BMC salutes the Windrush generation
The Black Members' Council salutes the intrepid Caribbean pioneers who are celebrated on this Windrush day, the 72nd anniversary of their arrival in Britain.
by Marc Wadsworth, Chair, NUJ Black Members' Council.
My late Jamaican father was one of the almost 500 mainly ex-servicemen on board the iconic ship that docked at Tilbury in Essex on June 22, 1948. He served in the RAF in the UK during the war, like tens of thousands of other Caribbean volunteers, to keep the country free from Hitler's vile Nazism.
Dad went back home to Kingston in 1946. But most people on the island were unemployed and faced grinding poverty in a country still ruled by the British. So, heeding the call from the British government to return to help rebuild the "Mother Country", which had been devastated by the war, he paid his fare for a one-way ticket to come back.
Previously welcomed as wartime saviours, out of uniform the returnees were greeted with colour bar racism, including in housing where the windows of houses with rooms to let had the infamous sign: "No blacks, no dog, no Irish." This blatant discrimination was legal at the time.

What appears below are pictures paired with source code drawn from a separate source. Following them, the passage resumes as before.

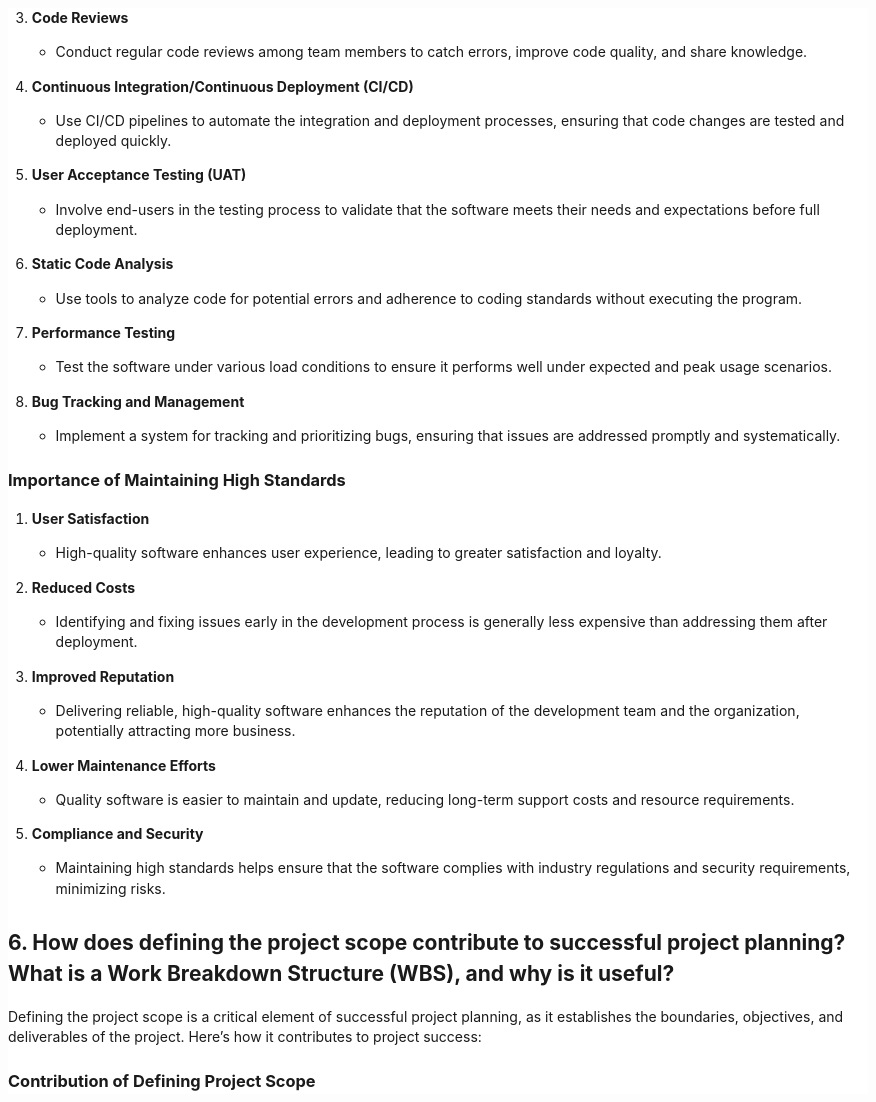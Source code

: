 3. **Code Reviews**
   - Conduct regular code reviews among team members to catch errors, improve code quality, and share knowledge.

4. **Continuous Integration/Continuous Deployment (CI/CD)**
   - Use CI/CD pipelines to automate the integration and deployment processes, ensuring that code changes are tested and deployed quickly.

5. **User Acceptance Testing (UAT)**
   - Involve end-users in the testing process to validate that the software meets their needs and expectations before full deployment.

6. **Static Code Analysis**
   - Use tools to analyze code for potential errors and adherence to coding standards without executing the program.

7. **Performance Testing**
   - Test the software under various load conditions to ensure it performs well under expected and peak usage scenarios.

8. **Bug Tracking and Management**
   - Implement a system for tracking and prioritizing bugs, ensuring that issues are addressed promptly and systematically.

### Importance of Maintaining High Standards

1. **User Satisfaction**
   - High-quality software enhances user experience, leading to greater satisfaction and loyalty.

2. **Reduced Costs**
   - Identifying and fixing issues early in the development process is generally less expensive than addressing them after deployment.

3. **Improved Reputation**
   - Delivering reliable, high-quality software enhances the reputation of the development team and the organization, potentially attracting more business.

4. **Lower Maintenance Efforts**
   - Quality software is easier to maintain and update, reducing long-term support costs and resource requirements.

5. **Compliance and Security**
   - Maintaining high standards helps ensure that the software complies with industry regulations and security requirements, minimizing risks.


## 6. How does defining the project scope contribute to successful project planning? What is a Work Breakdown Structure (WBS), and why is it useful?

Defining the project scope is a critical element of successful project planning, as it establishes the boundaries, objectives, and deliverables of the project. Here’s how it contributes to project success:

### Contribution of Defining Project Scope
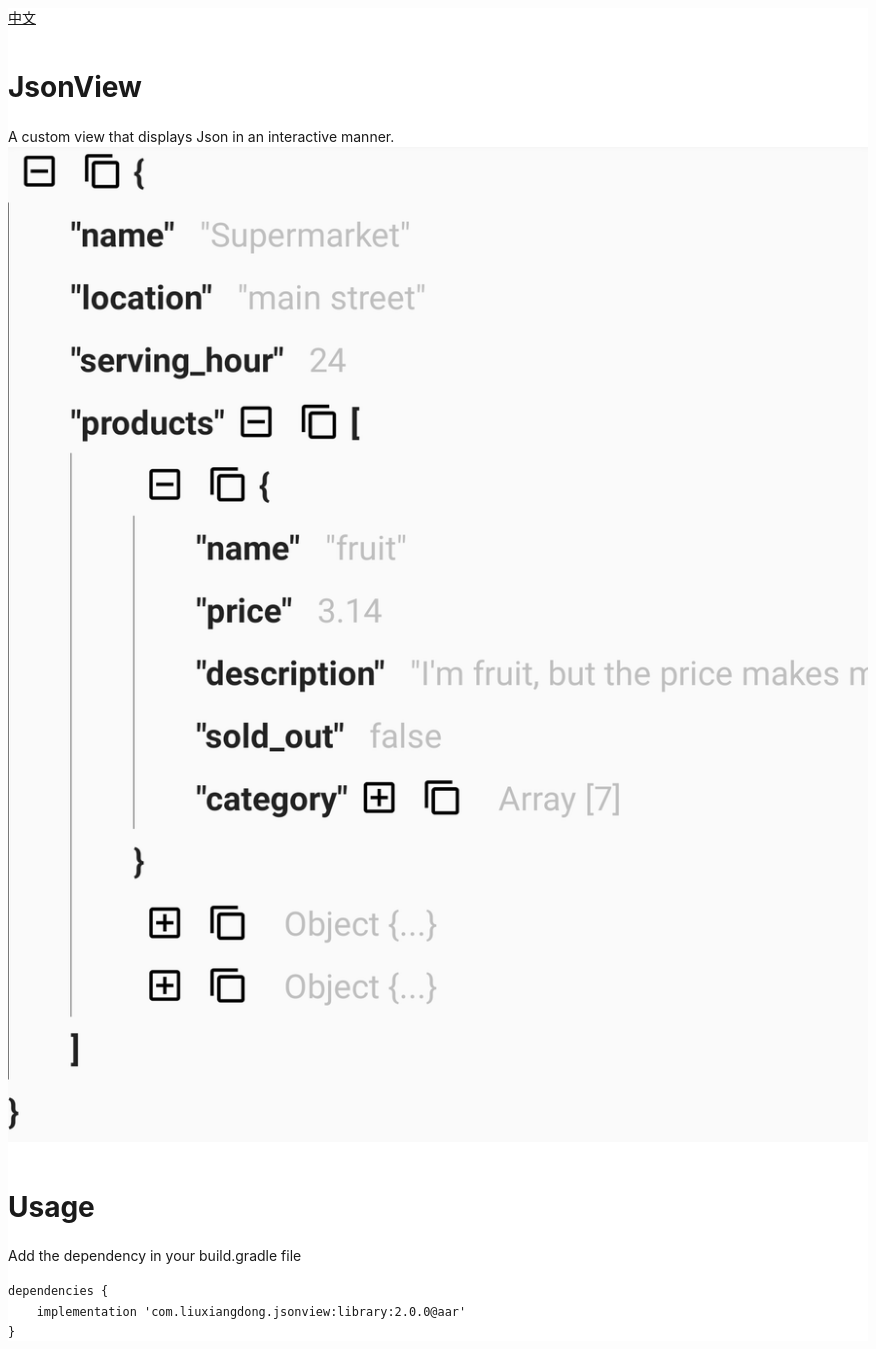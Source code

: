 [中文](https://github.com/LiuXiangdong/jsonview/blob/master/README_CN.md)
# JsonView
A custom view that displays Json in an interactive manner.
![](https://raw.githubusercontent.com/Liuxiangdong/jsonview/master/image/image0.png)
# Usage
Add the dependency in your build.gradle file
```xml
dependencies {
    implementation 'com.liuxiangdong.jsonview:library:2.0.0@aar'
}
```
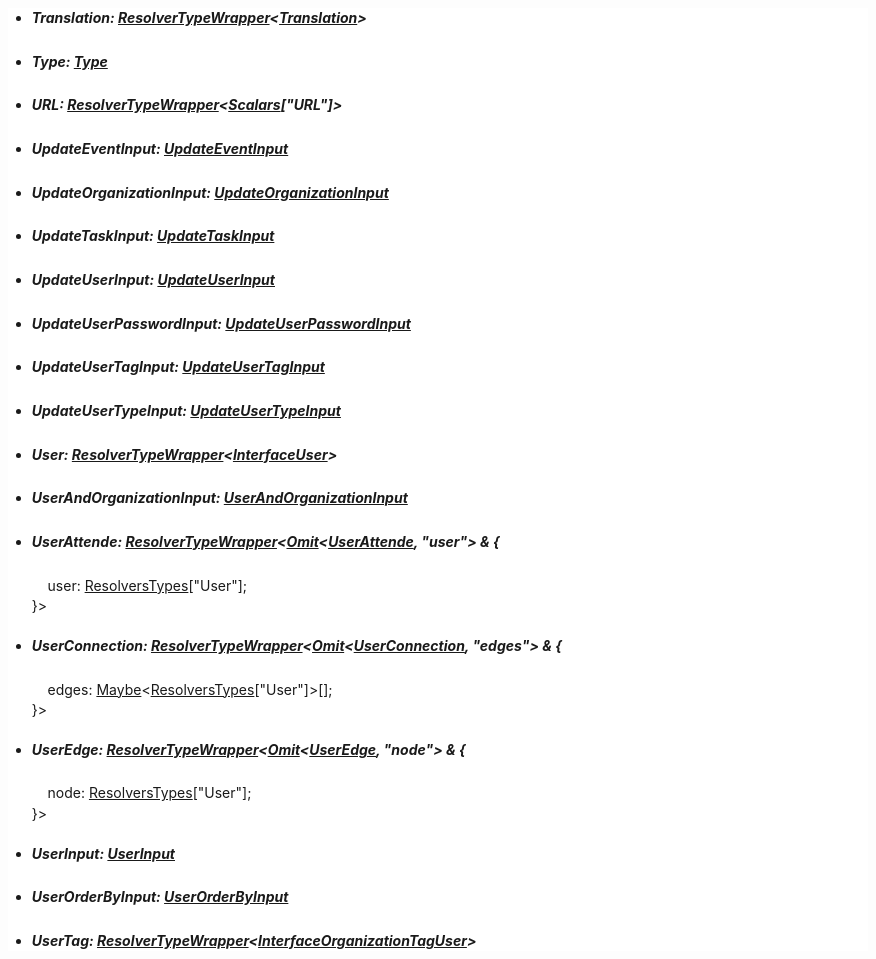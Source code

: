 *   ##### Translation: [ResolverTypeWrapper](types_generatedGraphQLTypes.ResolverTypeWrapper.html)<[Translation](types_generatedGraphQLTypes.Translation.html)\>
    
*   ##### Type: [Type](types_generatedGraphQLTypes.Type.html)
    
*   ##### URL: [ResolverTypeWrapper](types_generatedGraphQLTypes.ResolverTypeWrapper.html)<[Scalars](types_generatedGraphQLTypes.Scalars.html)\["URL"\]\>
    
*   ##### UpdateEventInput: [UpdateEventInput](types_generatedGraphQLTypes.UpdateEventInput.html)
    
*   ##### UpdateOrganizationInput: [UpdateOrganizationInput](types_generatedGraphQLTypes.UpdateOrganizationInput.html)
    
*   ##### UpdateTaskInput: [UpdateTaskInput](types_generatedGraphQLTypes.UpdateTaskInput.html)
    
*   ##### UpdateUserInput: [UpdateUserInput](types_generatedGraphQLTypes.UpdateUserInput.html)
    
*   ##### UpdateUserPasswordInput: [UpdateUserPasswordInput](types_generatedGraphQLTypes.UpdateUserPasswordInput.html)
    
*   ##### UpdateUserTagInput: [UpdateUserTagInput](types_generatedGraphQLTypes.UpdateUserTagInput.html)
    
*   ##### UpdateUserTypeInput: [UpdateUserTypeInput](types_generatedGraphQLTypes.UpdateUserTypeInput.html)
    
*   ##### User: [ResolverTypeWrapper](types_generatedGraphQLTypes.ResolverTypeWrapper.html)<[InterfaceUser](../interfaces/models_User.InterfaceUser.html)\>
    
*   ##### UserAndOrganizationInput: [UserAndOrganizationInput](types_generatedGraphQLTypes.UserAndOrganizationInput.html)
    
*   ##### UserAttende: [ResolverTypeWrapper](types_generatedGraphQLTypes.ResolverTypeWrapper.html)<[Omit](types_generatedGraphQLTypes.Omit.html)<[UserAttende](types_generatedGraphQLTypes.UserAttende.html), "user"\> & {  
        user: [ResolversTypes](types_generatedGraphQLTypes.ResolversTypes.html)\["User"\];  
    }\>
    
*   ##### UserConnection: [ResolverTypeWrapper](types_generatedGraphQLTypes.ResolverTypeWrapper.html)<[Omit](types_generatedGraphQLTypes.Omit.html)<[UserConnection](types_generatedGraphQLTypes.UserConnection.html), "edges"\> & {  
        edges: [Maybe](types_generatedGraphQLTypes.Maybe.html)<[ResolversTypes](types_generatedGraphQLTypes.ResolversTypes.html)\["User"\]\>\[\];  
    }\>
    
*   ##### UserEdge: [ResolverTypeWrapper](types_generatedGraphQLTypes.ResolverTypeWrapper.html)<[Omit](types_generatedGraphQLTypes.Omit.html)<[UserEdge](types_generatedGraphQLTypes.UserEdge.html), "node"\> & {  
        node: [ResolversTypes](types_generatedGraphQLTypes.ResolversTypes.html)\["User"\];  
    }\>
    
*   ##### UserInput: [UserInput](types_generatedGraphQLTypes.UserInput.html)
    
*   ##### UserOrderByInput: [UserOrderByInput](types_generatedGraphQLTypes.UserOrderByInput.html)
    
*   ##### UserTag: [ResolverTypeWrapper](types_generatedGraphQLTypes.ResolverTypeWrapper.html)<[InterfaceOrganizationTagUser](../interfaces/models_OrganizationTagUser.InterfaceOrganizationTagUser.html)\>
    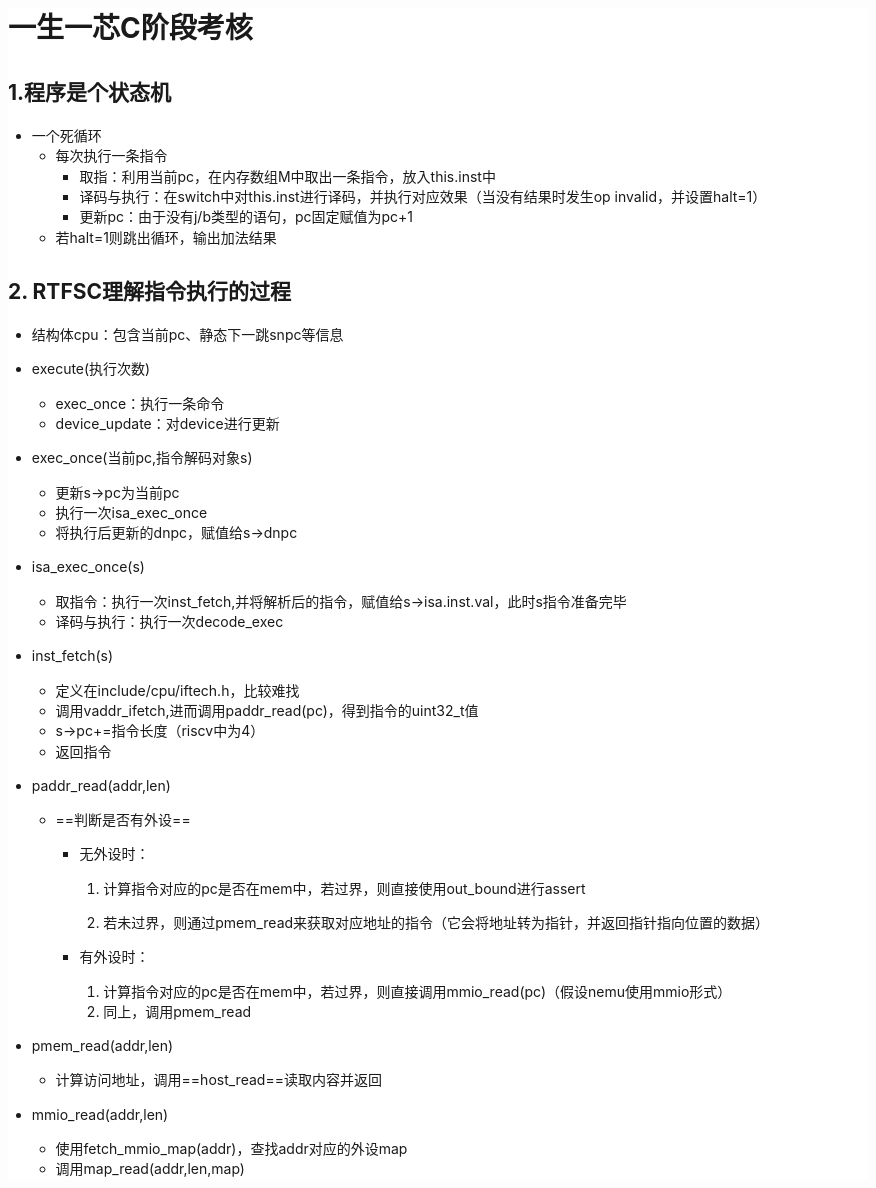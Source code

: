 # 一生一芯C阶段考核

## 1.程序是个状态机

- 一个死循环
  - 每次执行一条指令
    - 取指：利用当前pc，在内存数组M中取出一条指令，放入this.inst中
    - 译码与执行：在switch中对this.inst进行译码，并执行对应效果（当没有结果时发生op invalid，并设置halt=1）
    - 更新pc：由于没有j/b类型的语句，pc固定赋值为pc+1
  - 若halt=1则跳出循环，输出加法结果

## 2. RTFSC理解指令执行的过程

- 结构体cpu：包含当前pc、静态下一跳snpc等信息
- execute(执行次数)
  - exec_once：执行一条命令
  - device_update：对device进行更新
- exec_once(当前pc,指令解码对象s)
  - 更新s->pc为当前pc
  - 执行一次isa_exec_once
  - 将执行后更新的dnpc，赋值给s->dnpc
- isa_exec_once(s)
  - 取指令：执行一次inst_fetch,并将解析后的指令，赋值给s->isa.inst.val，此时s指令准备完毕
  - 译码与执行：执行一次decode_exec



- inst_fetch(s)
  - 定义在include/cpu/iftech.h，比较难找
  - 调用vaddr_ifetch,进而调用paddr_read(pc)，得到指令的uint32_t值
  - s->pc+=指令长度（riscv中为4）
  - 返回指令

- paddr_read(addr,len)

  - ==判断是否有外设==

    - 无外设时：

      1. 计算指令对应的pc是否在mem中，若过界，则直接使用out_bound进行assert

      2. 若未过界，则通过pmem_read来获取对应地址的指令（它会将地址转为指针，并返回指针指向位置的数据）

    - 有外设时：

      1. 计算指令对应的pc是否在mem中，若过界，则直接调用mmio_read(pc)（假设nemu使用mmio形式）
      2. 同上，调用pmem_read

- pmem_read(addr,len)

  - 计算访问地址，调用==host_read==读取内容并返回

- mmio_read(addr,len)

  - 使用fetch_mmio_map(addr)，查找addr对应的外设map
  - 调用map_read(addr,len,map)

Along with the BMC's current treasurer Deborah Hobson, I produced a film about the war veterans, which we remade with the BBC to create the documentary Fighting for King and Country, Britain's Caribbean Heroes.
Fast-forward to British home secretary Theresa May's widely discredited "hostile environment" for migrants, including the Windrush, generations, of 2012. It saw Caribbean-born cancer patients denied treatment, men torn from their families in Britain and herded onto charter flights by security guards to return to a country they'd left as children and didn't know. Some of them died there.
It's heartening that a journalist, Amelia Gentleman, of the Guardian, exposed the scandal that cost May's successor Amber Rudd her job, though May, by then prime minister, kept hers. The Conservative government has apologised to the victims and, in a trickle, paid some of them compensation for things like lost jobs and denied medical care. Shockingly, the inhumane government-chartered flights for deportees have continued. With other NUJ members, I have been on a number of demonstrations against them.
The government's own Wendy Williams-led independent inquiry into the Windrush scandal documented a catalogue of appalling Home Office immigration policy failures. Its recommendations have yet to be implemented. Prime minister Boris Johnson has attempted to counter public support for the mass, youth-spearheaded Black Lives Matter protests against systemic racism with the launch of yet another inquiry.
The Black Members Council and NUJ as a whole stand in solidarity with the Windrush Generation and their families in the ongoing fight for justice.